#### [TRY IT]
Extract each line of the records below that contains the word "server".

#### [PROVIDED INFORMATION]
━━━━

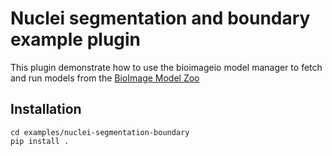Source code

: # Nuclei segmentation and boundary example plugin

This plugin demonstrate how to use the bioimageio model manager to fetch and run models from the [BioImage Model Zoo](https://bioimage.io)


## Installation

```
cd examples/nuclei-segmentation-boundary
pip install .
```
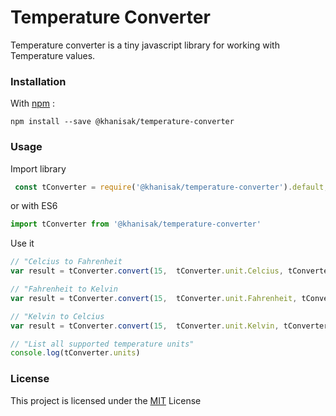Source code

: # Temperature Converter

Temperature converter is a tiny javascript library for working with Temperature values.

### Installation
With [npm](https://www.npmjs.com/ "npm") : 

`npm install --save @khanisak/temperature-converter`

### Usage
Import library
```javascript
 const tConverter = require('@khanisak/temperature-converter').default;
```
or with ES6
```javascript
import tConverter from '@khanisak/temperature-converter'
```
Use it
```javascript
// "Celcius to Fahrenheit
var result = tConverter.convert(15,  tConverter.unit.Celcius, tConverter.unit.Fahrenheit) // 59

// "Fahrenheit to Kelvin
var result = tConverter.convert(15,  tConverter.unit.Fahrenheit, tConverter.unit.Kelvin) // 263.7055555555555

// "Kelvin to Celcius
var result = tConverter.convert(15,  tConverter.unit.Kelvin, tConverter.unit.Celcius) // -258.15

// "List all supported temperature units"
console.log(tConverter.units)
```
### License
This project is licensed under the [MIT](https://github.com/khanisak/temperature-converter/blob/master/license "MIT") License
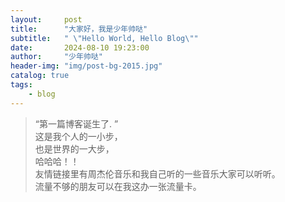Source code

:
 ```yaml
---
layout:     post
title:      "大家好，我是少年帅哒"
subtitle:   " \"Hello World, Hello Blog\""
date:       2024-08-10 19:23:00
author:     "少年帅哒"
header-img: "img/post-bg-2015.jpg"
catalog: true
tags:
    - blog
---
```


> “第一篇博客诞生了. ”
<br>这是我个人的一小步，
<br>也是世界的一大步，
<br>哈哈哈！！
<br>友情链接里有周杰伦音乐和我自己听的一些音乐大家可以听听。
<br>流量不够的朋友可以在我这办一张流量卡。
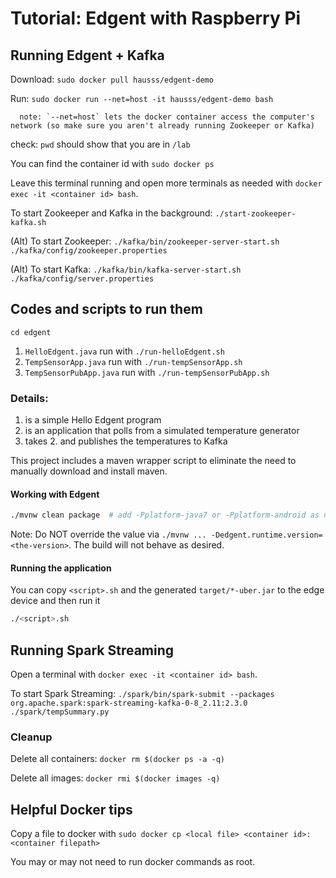 # Tutorial: Edgent with Raspberry Pi

## Running Edgent + Kafka
Download: `sudo docker pull hausss/edgent-demo`

Run: `sudo docker run --net=host -it hausss/edgent-demo bash`

      note: `--net=host` lets the docker container access the computer's network (so make sure you aren't already running Zookeeper or Kafka)

check: `pwd` should show that you are in `/lab`

You can find the container id with ```sudo docker ps``` 

Leave this terminal running and open more terminals as needed with ```docker exec -it <container id> bash```.

To start Zookeeper and Kafka in the background: `./start-zookeeper-kafka.sh`

(Alt) To start Zookeeper: `./kafka/bin/zookeeper-server-start.sh ./kafka/config/zookeeper.properties`

(Alt) To start Kafka: `./kafka/bin/kafka-server-start.sh ./kafka/config/server.properties`


## Codes and scripts to run them 
`cd edgent`

1. `HelloEdgent.java` run with `./run-helloEdgent.sh`
2. `TempSensorApp.java` run with `./run-tempSensorApp.sh`
3. `TempSensorPubApp.java` run with `./run-tempSensorPubApp.sh`


### Details:
1. is a simple Hello Edgent program
2. is an application that polls from a simulated temperature generator
3. takes 2. and publishes the temperatures to Kafka

This project includes a maven wrapper script to eliminate the need to
manually download and install maven.

#### Working with Edgent
```sh
./mvnw clean package  # add -Pplatform-java7 or -Pplatform-android as needed
```

Note: Do NOT override the value via
`./mvnw ... -Dedgent.runtime.version=<the-version>`.
The build will not behave as desired.

#### Running the application
You can copy `<script>.sh` and the generated `target/*-uber.jar` to the 
edge device and then run it
```sh
./<script>.sh
```


## Running Spark Streaming

Open a terminal with ```docker exec -it <container id> bash```.

To start Spark Streaming: `./spark/bin/spark-submit --packages org.apache.spark:spark-streaming-kafka-0-8_2.11:2.3.0 ./spark/tempSummary.py`



### Cleanup
Delete all containers: ```docker rm $(docker ps -a -q)```

Delete all images: ```docker rmi $(docker images -q)```


## Helpful Docker tips
Copy a file to docker with ```sudo docker cp <local file> <container id>:<container filepath>```
   
You may or may not need to run docker commands as root. 
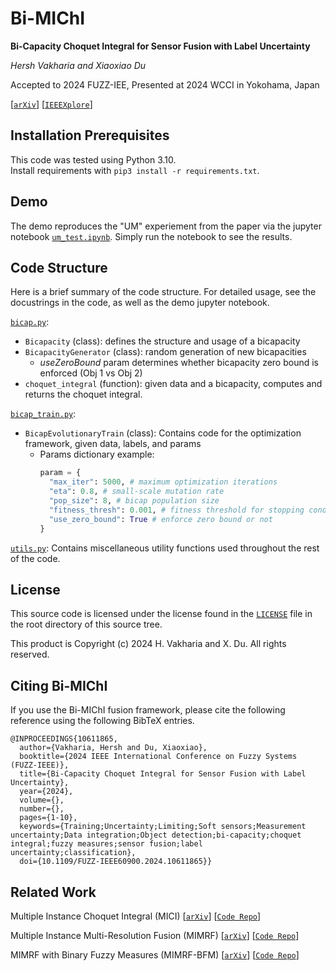 # Bi-MIChI
**Bi-Capacity Choquet Integral for Sensor Fusion with Label Uncertainty**  

_Hersh Vakharia and Xiaoxiao Du_  

Accepted to 2024 FUZZ-IEE, Presented at 2024 WCCI in Yokohama, Japan

[[`arXiv`](https://arxiv.org/abs/2409.03212)] [[`IEEEXplore`](https://ieeexplore.ieee.org/document/10611865)]

## Installation Prerequisites
This code was tested using Python 3.10.  
Install requirements with `pip3 install -r requirements.txt`.

## Demo
The demo reproduces the "UM" experiement from the paper via the jupyter notebook [`um_test.ipynb`](um_test.ipynb). Simply run the notebook to see the results.

## Code Structure
Here is a brief summary of the code structure. For detailed usage, see the docustrings in the code, as well as the demo jupyter notebook.

[`bicap.py`](bicap.py):
- `Bicapacity` (class): defines the structure and usage of a bicapacity 
- `BicapacityGenerator` (class): random generation of new bicapacities
  - _useZeroBound_ param determines whether bicapacity zero bound is enforced (Obj 1 vs Obj 2)
- `choquet_integral` (function): given data and a bicapacity, computes and returns the choquet integral.

[`bicap_train.py`](bicap_train.py):
- `BicapEvolutionaryTrain` (class): Contains code for the optimization framework, given data, labels, and params 
  - Params dictionary example:
    ```python
    param = {
      "max_iter": 5000, # maximum optimization iterations
      "eta": 0.8, # small-scale mutation rate
      "pop_size": 8, # bicap population size
      "fitness_thresh": 0.001, # fitness threshold for stopping condition
      "use_zero_bound": True # enforce zero bound or not
    }
    ```
[`utils.py`](utils.py): Contains miscellaneous utility functions used throughout the rest of the code.

## License
This source code is licensed under the license found in the [`LICENSE`](LICENSE) file in the root directory of this source tree.

This product is Copyright (c) 2024 H. Vakharia and X. Du. All rights reserved.

## Citing Bi-MIChI
If you use the Bi-MIChI fusion framework, please cite the following reference using the following BibTeX entries.  
```
@INPROCEEDINGS{10611865,
  author={Vakharia, Hersh and Du, Xiaoxiao},
  booktitle={2024 IEEE International Conference on Fuzzy Systems (FUZZ-IEEE)}, 
  title={Bi-Capacity Choquet Integral for Sensor Fusion with Label Uncertainty}, 
  year={2024},
  volume={},
  number={},
  pages={1-10},
  keywords={Training;Uncertainty;Limiting;Soft sensors;Measurement uncertainty;Data integration;Object detection;bi-capacity;choquet integral;fuzzy measures;sensor fusion;label uncertainty;classification},
  doi={10.1109/FUZZ-IEEE60900.2024.10611865}}
```

## Related Work
Multiple Instance Choquet Integral (MICI) [[`arXiv`](https://arxiv.org/abs/1803.04048)] [[`Code Repo`](https://github.com/GatorSense/MICI)]  

Multiple Instance Multi-Resolution Fusion (MIMRF) [[`arXiv`](https://arxiv.org/abs/1805.00930)] [[`Code Repo`](https://github.com/GatorSense/MIMRF)]  

MIMRF with Binary Fuzzy Measures (MIMRF-BFM)  [[`arXiv`](https://arxiv.org/abs/2402.05045)] [[`Code Repo`](https://github.com/hvak/MIMRF-BFM)]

━━━━

#### [SOLVED PROBLEM]
(Alt) To start Zookeeper: `./kafka/bin/zookeeper-server-start.sh ./kafka/config/zookeeper.properties`
(Alt) To start Kafka: `./kafka/bin/kafka-server-start.sh ./kafka/config/server.properties`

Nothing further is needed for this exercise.